**Your goal:** Repeat each of these records exactly.

(Records for the task)

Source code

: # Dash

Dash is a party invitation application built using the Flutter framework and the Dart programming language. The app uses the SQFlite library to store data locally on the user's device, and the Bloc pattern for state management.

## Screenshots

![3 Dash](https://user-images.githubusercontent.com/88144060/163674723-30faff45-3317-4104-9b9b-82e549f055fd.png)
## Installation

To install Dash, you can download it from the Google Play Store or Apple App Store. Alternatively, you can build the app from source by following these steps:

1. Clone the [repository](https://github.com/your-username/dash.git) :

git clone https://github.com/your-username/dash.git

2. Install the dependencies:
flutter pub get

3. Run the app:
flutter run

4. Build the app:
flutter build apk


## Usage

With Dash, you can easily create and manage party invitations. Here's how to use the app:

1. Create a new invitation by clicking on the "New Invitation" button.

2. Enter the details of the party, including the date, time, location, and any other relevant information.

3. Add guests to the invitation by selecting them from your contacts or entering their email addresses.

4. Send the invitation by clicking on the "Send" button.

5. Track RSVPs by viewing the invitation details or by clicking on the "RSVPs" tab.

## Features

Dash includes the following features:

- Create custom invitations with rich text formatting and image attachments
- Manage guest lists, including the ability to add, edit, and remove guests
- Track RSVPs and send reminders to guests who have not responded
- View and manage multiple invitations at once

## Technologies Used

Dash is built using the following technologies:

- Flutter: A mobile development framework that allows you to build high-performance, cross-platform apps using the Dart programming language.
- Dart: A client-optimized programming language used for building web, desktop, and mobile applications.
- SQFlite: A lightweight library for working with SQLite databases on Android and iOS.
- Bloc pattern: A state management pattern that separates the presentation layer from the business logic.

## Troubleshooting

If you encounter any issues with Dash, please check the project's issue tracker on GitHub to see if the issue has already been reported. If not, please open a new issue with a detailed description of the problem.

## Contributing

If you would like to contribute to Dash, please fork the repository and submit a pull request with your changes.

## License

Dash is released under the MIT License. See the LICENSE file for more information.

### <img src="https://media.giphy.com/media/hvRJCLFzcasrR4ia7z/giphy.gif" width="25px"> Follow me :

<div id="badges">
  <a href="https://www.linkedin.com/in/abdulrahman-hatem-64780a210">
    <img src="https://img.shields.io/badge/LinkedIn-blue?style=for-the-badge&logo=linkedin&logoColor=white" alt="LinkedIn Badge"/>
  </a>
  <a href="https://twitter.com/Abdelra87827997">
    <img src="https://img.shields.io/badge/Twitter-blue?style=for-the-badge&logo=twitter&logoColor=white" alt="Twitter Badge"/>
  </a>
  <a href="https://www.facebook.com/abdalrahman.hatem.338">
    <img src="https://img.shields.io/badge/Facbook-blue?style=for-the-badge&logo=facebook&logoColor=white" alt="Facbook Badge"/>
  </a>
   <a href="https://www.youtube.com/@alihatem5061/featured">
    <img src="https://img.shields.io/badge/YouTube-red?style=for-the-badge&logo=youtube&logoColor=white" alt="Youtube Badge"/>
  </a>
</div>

(End Records for the task)

**Result of this task:**
Source code

: # Dash

Dash is a party invitation application built using the Flutter framework and the Dart programming language. The app uses the SQFlite library to store data locally on the user's device, and the Bloc pattern for state management.

## Screenshots

![3 Dash](https://user-images.githubusercontent.com/88144060/163674723-30faff45-3317-4104-9b9b-82e549f055fd.png)
## Installation

To install Dash, you can download it from the Google Play Store or Apple App Store. Alternatively, you can build the app from source by following these steps:

1. Clone the [repository](https://github.com/your-username/dash.git) :

git clone https://github.com/your-username/dash.git

2. Install the dependencies:
flutter pub get

3. Run the app:
flutter run

4. Build the app:
flutter build apk


## Usage

With Dash, you can easily create and manage party invitations. Here's how to use the app:

1. Create a new invitation by clicking on the "New Invitation" button.

2. Enter the details of the party, including the date, time, location, and any other relevant information.

3. Add guests to the invitation by selecting them from your contacts or entering their email addresses.

4. Send the invitation by clicking on the "Send" button.

5. Track RSVPs by viewing the invitation details or by clicking on the "RSVPs" tab.

## Features

Dash includes the following features:

- Create custom invitations with rich text formatting and image attachments
- Manage guest lists, including the ability to add, edit, and remove guests
- Track RSVPs and send reminders to guests who have not responded
- View and manage multiple invitations at once

## Technologies Used

Dash is built using the following technologies:

- Flutter: A mobile development framework that allows you to build high-performance, cross-platform apps using the Dart programming language.
- Dart: A client-optimized programming language used for building web, desktop, and mobile applications.
- SQFlite: A lightweight library for working with SQLite databases on Android and iOS.
- Bloc pattern: A state management pattern that separates the presentation layer from the business logic.

## Troubleshooting

If you encounter any issues with Dash, please check the project's issue tracker on GitHub to see if the issue has already been reported. If not, please open a new issue with a detailed description of the problem.

## Contributing

If you would like to contribute to Dash, please fork the repository and submit a pull request with your changes.

## License

Dash is released under the MIT License. See the LICENSE file for more information.

### <img src="https://media.giphy.com/media/hvRJCLFzcasrR4ia7z/giphy.gif" width="25px"> Follow me :

<div id="badges">
  <a href="https://www.linkedin.com/in/abdulrahman-hatem-64780a210">
    <img src="https://img.shields.io/badge/LinkedIn-blue?style=for-the-badge&logo=linkedin&logoColor=white" alt="LinkedIn Badge"/>
  </a>
  <a href="https://twitter.com/Abdelra87827997">
    <img src="https://img.shields.io/badge/Twitter-blue?style=for-the-badge&logo=twitter&logoColor=white" alt="Twitter Badge"/>
  </a>
  <a href="https://www.facebook.com/abdalrahman.hatem.338">
    <img src="https://img.shields.io/badge/Facbook-blue?style=for-the-badge&logo=facebook&logoColor=white" alt="Facbook Badge"/>
  </a>
   <a href="https://www.youtube.com/@alihatem5061/featured">
    <img src="https://img.shields.io/badge/YouTube-red?style=for-the-badge&logo=youtube&logoColor=white" alt="Youtube Badge"/>
  </a>
</div>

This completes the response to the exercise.